Well, the Oscars are coming up again, and I’m wondering if “diversity” will be an issue again. Certainly it wasn’t an issue at the Golden Globes, at least not for African Americans.

But I’ve been sort of simmering ever since Jada Pinkett Smith stirred the pot at last year’s Oscars. You want no diversity? Let me tell you about a segment of the population that’s been thoroughly ignored at entertainment awards ceremonies. I’m talking about Native Americans, aka American Indians.

In all of Oscars years, only one Native American has even been considered. Graham Greene was nominated for best supporting actor for his role as Kicking Bird in “Dances With Wolves.” He didn’t win. He should have.

But at least the Native American characters in Dances were portrayed by Native Americans. That alone was a departure from Hollywood norm, something that was almost unheard of for decades.

Major Native American roles in the movies have been played by Burt Lancaster, Burt Reynolds, Rock Hudson, Audrey Hepbun, Tony Curtis, Cyd Charisse, Victor Mature, Jack Palance, Jack Lord, Jeff Chandler, Clint Walker, Anthony Quinn and Dustin Hoffman. Every nationality in the book except Native American in that lineup.

Some who claimed to have Native American heritage appeared on screen as such, including Johnny Depp, Elvis Presley and Marlon Brando.

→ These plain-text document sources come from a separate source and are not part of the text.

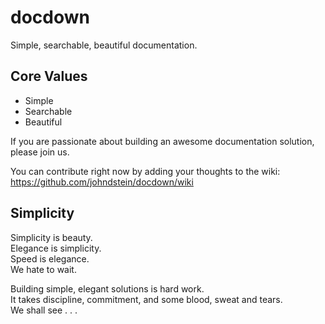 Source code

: # docdown

Simple, searchable, beautiful documentation.

## Core Values

* Simple
* Searchable
* Beautiful

If you are passionate about building an awesome documentation solution, please join us.

You can contribute right now by adding your thoughts to the wiki: https://github.com/johndstein/docdown/wiki

## Simplicity

Simplicity is beauty.    
Elegance is simplicity.   
Speed is elegance.   
We hate to wait.   

Building simple, elegant solutions is hard work.   
It takes discipline, commitment, and some blood, sweat and tears.   
We shall see . . .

I’ve never seen any definite proof of that heritage, but it’s not been disproved, either.

But there are dozens of fine Native American actors, Greene probably being best known, except for Jay Silverheels, a Mohawk who was Tonto in the Lone Ranger series. Jay Silverheels was the stage name of the man born Harold J. Smith.

Will Sampson of the Creek Nation, is the big guy who was Jack Nicholson’s pal as they took aim at Nurse Ratchet in “One Few Over the Cuckoo’s Nest,” and Wes Studi, a Cherokee, has played the bad guy in a bunch of movies which featured Native American characters.

Studi was prominent as a bad guy in the most recent filming of “The Last of the Mohcians,” and as the warrior who led the Pawnee in every attack on the whites and Lakota (Sioux) in “Dances.”

Also prominent in Dances were Rodney A. Grant (Wind in His Hair), Tantoo Cardinal (Black Shawl, Kicking Bird’s wife), Floyd “Red Crow” Westermann (Ten Bears), Michael Spear (Otter), Nathan Lee Chasing His Horse (Smiles a Lot), Jimmy Herman (Stone Calf), Jason R. Lone Hill (Worm).

Other Native American actors in lesser roles in Dances included Percy White Plume, John Tall, Steve Reavis, Sheldon Wolfchild, Buffalo Child, Clayton Big Eagle, Richard Leader Charge, Doris Leader Charge, Redwing Ted Nez, Ryan White Bull, Maretta Big Crow, Marvin Holy and Otakury Conroy.

And that’s far from a full roster, so there’s no shortage of Native American actors — just a shortage of recognition for them.

Wes Studi is, in my estimation, the most underrated and overlooked of the more than 40 Native American actors available for roles today. He’s been in every motion picture calling for Native American portrayals in the last 20 years.

If anyone ever deserved an Oscar, it would be Studi for one film in which he was the star. For almost two hours, the tall, slender, hawk-faced Studi actually made me believe he was the short, squat, flat-faced “Geronimo.”

He’s that good.

One thing that’s gone right — Hollywood finally stopped putting Sioux warbonnets on every supposed Native American from the Apache to the Zuni. Used to be the entertainment capital thought the only way the dumb audiences could identify the Indians was if they were decked out in fans of feathers with trailing trains that would’ve done a wedding gown proud. As if we couldn’t figure out who was riding horses with no saddles, whooping and chasing cavalrymen.

Yes, I think African Americans are sometimes overlooked for awards, but at least they can’t be portrayed on film by whites. So how about more recognition of talent, not only for Native Americans, but for Asians and Latinos, who are also frequently played by whites. F’rinstance, Mickey Rooney as a Japanese in “Breakfast at Tiffany’s.” Come to think of it, though — no self-respecting Asian would have accepted that offensive caricature role.

And while I’m on the subject, which probably not many of you care about, who in the world thought Hollywood’s top honor should go to that depressing, gloomy movie about a rose-petal obsessed wanna-be child molester and his unfaithful murderous wife? I was even disgusted by the title, saw no beauty or anything American about “American Beauty.” Kevin Spacey and Annette Benning could have done much better in some other film.

There — now I can get down from Ms. Soapbox and let Mr. Walker take me to lunch.